WORK TASK → Find the word "crypto" below. Copy each line that has it.

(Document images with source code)
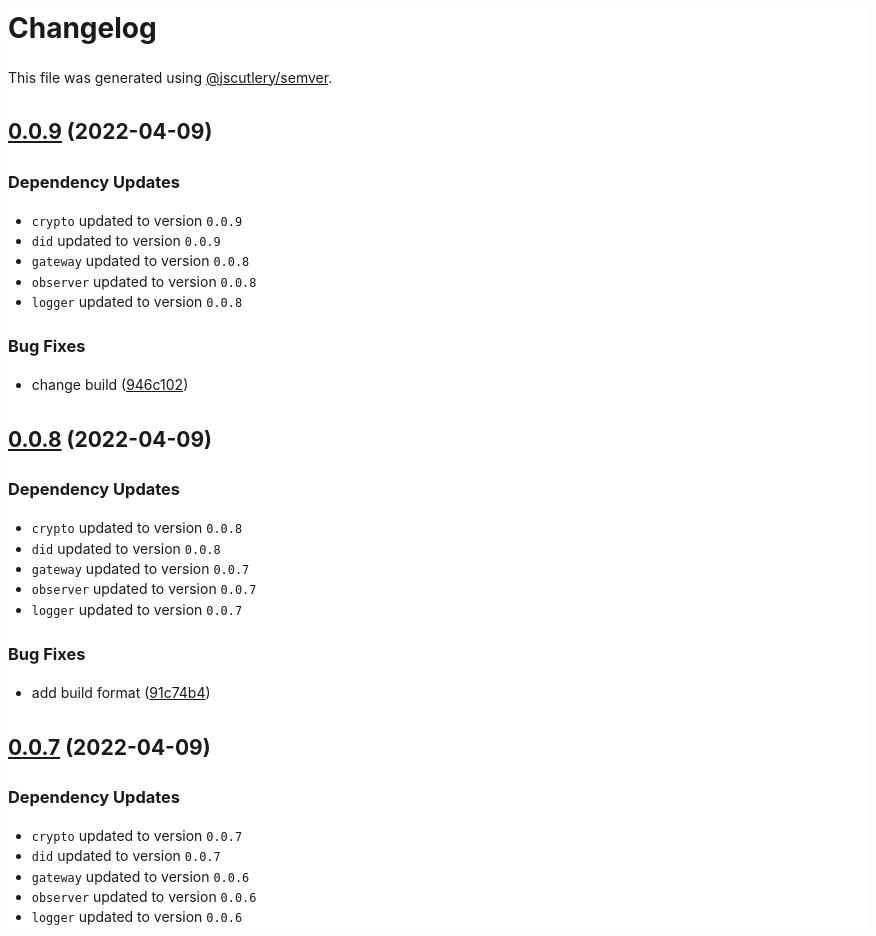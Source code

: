 # Changelog

This file was generated using [@jscutlery/semver](https://github.com/jscutlery/semver).

## [0.0.9](https://github.com/trustcerts/trustchain-sdk2/compare/did-hash-0.0.8...did-hash-0.0.9) (2022-04-09)

### Dependency Updates

* `crypto` updated to version `0.0.9`
* `did` updated to version `0.0.9`
* `gateway` updated to version `0.0.8`
* `observer` updated to version `0.0.8`
* `logger` updated to version `0.0.8`

### Bug Fixes

* change build ([946c102](https://github.com/trustcerts/trustchain-sdk2/commit/946c10276013e3bc9b4896710c743cddbd5f1216))



## [0.0.8](https://github.com/trustcerts/trustchain-sdk2/compare/did-hash-0.0.7...did-hash-0.0.8) (2022-04-09)

### Dependency Updates

* `crypto` updated to version `0.0.8`
* `did` updated to version `0.0.8`
* `gateway` updated to version `0.0.7`
* `observer` updated to version `0.0.7`
* `logger` updated to version `0.0.7`

### Bug Fixes

* add build format ([91c74b4](https://github.com/trustcerts/trustchain-sdk2/commit/91c74b4babf9eccb84d1cb8cfc34e5f3b66161d0))



## [0.0.7](https://github.com/trustcerts/trustchain-sdk2/compare/did-hash-0.0.6...did-hash-0.0.7) (2022-04-09)

### Dependency Updates

* `crypto` updated to version `0.0.7`
* `did` updated to version `0.0.7`
* `gateway` updated to version `0.0.6`
* `observer` updated to version `0.0.6`
* `logger` updated to version `0.0.6`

ANSWER →
* `crypto` updated to version `0.0.9`
* `crypto` updated to version `0.0.8`
* `crypto` updated to version `0.0.7`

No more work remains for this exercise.